Paying for school might be a lot tougher for graduate students thanks to the “Tax Cuts and Jobs Act” (TCJA) making its way through Congress. The bill has come under fire by opponents for a plethora of issues, including projected increases in the number of uninsured Americans, nine-digit increases to the federal budget deficit, higher costs of insurance and, in California, de facto increases in insurance caused by removal of deductions for state tax.
Many have criticized the bill for its apparent benefits to wealthy Americans, including drastic cuts in the corporate tax rate and provisions that would make the purchase and maintenance of a private jet tax-friendly.

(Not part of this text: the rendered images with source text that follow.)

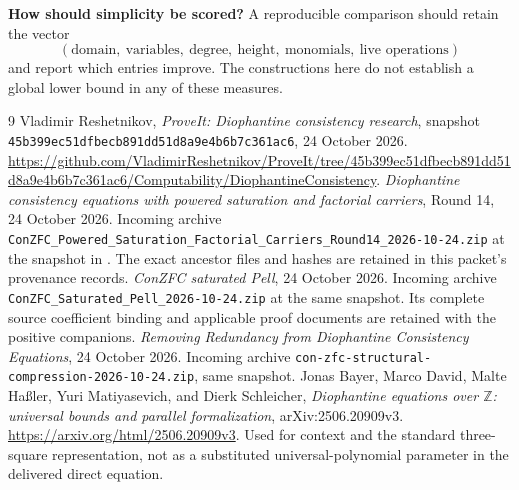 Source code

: \documentclass[11pt]{article}
\newcommand{\Z}{\mathbb Z}\newcommand{\N}{\mathbb N}
\newcommand{\file}[1]{\nolinkurl{#1}}
\theoremstyle{definition}\newtheorem{definition}[theorem]{Definition}
\theoremstyle{remark}\newtheorem{remark}[theorem]{Remark}
\begin{document}
\textbf{How should simplicity be scored?}
A reproducible comparison should retain the vector
\[
 (\text{domain},\ \text{variables},\ \text{degree},\
   \text{height},\ \text{monomials},\ \text{live operations})
\]
and report which entries improve. The constructions here do not establish a
global lower bound in any of these measures.

\begin{thebibliography}{9}
 Vladimir Reshetnikov, \emph{ProveIt: Diophantine consistency
research}, snapshot
\file{45b399ec51dfbecb891dd51d8a9e4b6b7c361ac6}, 24 October 2026.
\url{https://github.com/VladimirReshetnikov/ProveIt/tree/45b399ec51dfbecb891dd51d8a9e4b6b7c361ac6/Computability/DiophantineConsistency}.
\bibitem{round14} \emph{Diophantine consistency equations with powered
saturation and factorial carriers}, Round 14, 24 October 2026. Incoming
archive \file{ConZFC_Powered_Saturation_Factorial_Carriers_Round14_2026-10-24.zip}
at the snapshot in \cite{repo}. The exact ancestor files and hashes are
retained in this packet's provenance records.
 \emph{ConZFC saturated Pell}, 24 October 2026. Incoming
archive \file{ConZFC_Saturated_Pell_2026-10-24.zip} at the same snapshot.
Its complete source coefficient binding and applicable proof documents are
retained with the positive companions.
 \emph{Removing Redundancy from Diophantine Consistency
Equations}, 24 October 2026. Incoming archive
\file{con-zfc-structural-compression-2026-10-24.zip}, same snapshot.
\bibitem{bayer} Jonas Bayer, Marco David, Malte Ha\ss ler, Yuri Matiyasevich,
and Dierk Schleicher, \emph{Diophantine equations over $\Z$: universal bounds
and parallel formalization}, arXiv:2506.20909v3.
\url{https://arxiv.org/html/2506.20909v3}. Used for context and the standard
three-square representation, not as a substituted universal-polynomial
parameter in the delivered direct equation.
\end{thebibliography}

\clearpage
\appendix

\end{document}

For grad students, like many non-private-jet-owning Americans, all of the above are concerning stipulations that will make it harder to exist in the Middle Class. But the issues for graduate students cut straight to the day-to-day experience of pursing a master’s or doctorate degree.

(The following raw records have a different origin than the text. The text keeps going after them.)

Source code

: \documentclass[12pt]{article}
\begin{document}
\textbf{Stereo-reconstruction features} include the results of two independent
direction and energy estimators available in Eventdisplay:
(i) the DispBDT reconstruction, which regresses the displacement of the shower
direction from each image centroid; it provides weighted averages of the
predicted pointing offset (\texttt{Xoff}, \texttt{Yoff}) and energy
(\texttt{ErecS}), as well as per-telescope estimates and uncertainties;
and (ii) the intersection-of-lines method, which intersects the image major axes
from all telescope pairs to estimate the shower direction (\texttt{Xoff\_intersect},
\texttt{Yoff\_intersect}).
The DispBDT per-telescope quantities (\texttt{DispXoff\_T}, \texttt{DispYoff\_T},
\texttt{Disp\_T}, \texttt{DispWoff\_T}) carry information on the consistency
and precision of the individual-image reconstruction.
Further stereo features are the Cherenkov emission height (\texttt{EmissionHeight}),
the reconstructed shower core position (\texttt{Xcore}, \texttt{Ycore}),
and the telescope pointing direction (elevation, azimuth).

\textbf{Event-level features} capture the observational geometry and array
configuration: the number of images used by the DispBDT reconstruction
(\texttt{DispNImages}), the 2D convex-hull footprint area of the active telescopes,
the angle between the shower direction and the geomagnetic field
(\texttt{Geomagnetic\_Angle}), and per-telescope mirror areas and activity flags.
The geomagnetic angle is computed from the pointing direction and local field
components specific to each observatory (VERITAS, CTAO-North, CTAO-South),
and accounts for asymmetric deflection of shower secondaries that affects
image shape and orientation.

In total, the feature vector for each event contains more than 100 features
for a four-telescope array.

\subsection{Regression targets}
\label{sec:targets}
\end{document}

In short, graduate students receiving tuition waivers (through employment as Teaching Assistants or Researchers) would now be taxed on the money used to waive that tuition. A UCLA Teaching Assistant (TA) working at 25 percent time would receive $5,482.09 in tuition remission and a nominal salary for that quarter’s work. The salary is and has always been taxable income (as it should be), but the $5,000-and-change is money the student never gets to see.
The Tax Cuts and Job Act would tax students on that tuition waiver/fee remission money. That is unfair, and could prove costly to students pursuing graduate degrees.
It’s even worse for Ph.D. students, as the sticker price for tuition is often very high nominally, even though nobody ever pays that sticker price. At UCLA, base tuition is the same for Ph.D. students as for Master’s students, but for a student with completely waived tuition, that just means a higher number to be taxed on. Worst off of all are out-of-state students who have their non-resident supplemental tuitions waived; they, too, will have to pay taxes on money they never see.
The new tax provisions resemble a student leaving their wallet at home, getting a free cup of coffee with the Starbucks app, and then being asked to cover the tax. This would make sense if the app sent you a couple of bucks and you paid for your coffee with cash. But waivers are handled on the back-end, and the TCJA will effectively create a surcharge on graduate education. Students in advanced degree programs may need to take out loans to help cover the cost of school or apply the stipends earned to cover waived tuition — ridiculous, considering the whole point is to reward students for taking on critical TA jobs and research appointments.
Of course, this isn’t a Jewish student-specific issue. But our community is increasingly seeing the benefits of advanced degrees. A 2016 Pew study showed Jews are the most educated religious group, and one from 2015 showed that 31 percent of Jewish Americans have a graduate degree (nearly 60 percent have an undergraduate degree). With the passage of TCJA as-is, thousands of Jews will find their educational pursuits stunted by the repeal of this tax exemption.
A nifty tool developed by UC Berkeley graduate students shows what graduate students might be looking at in terms of the size of increased tax burdens under TCJA. It’s not pretty. In their sample calculations, an MIT student with a tuition sticker price of $50,000 would see their taxes increase by more than $9,000 — though their income would not change. This is a ridiculous imposition on graduate students, and one that cannot possibly be billed as helping them.
Official UCLA Twitter accounts have tweeted using the #GOPTaxScam. That might be dangerous territory for schools which are supposedly nonpartisan. But those accounts are right – it is a scam to call this tax plan anything other than what it is: an unfair, coordinated screw-over of graduate students. But good news for graduate students with private jets — they’ll soon enjoy a nice break in taxes…
Zev Hurwitz is a graduate student in public policy at the UCLA Luskin School of Public Affairs.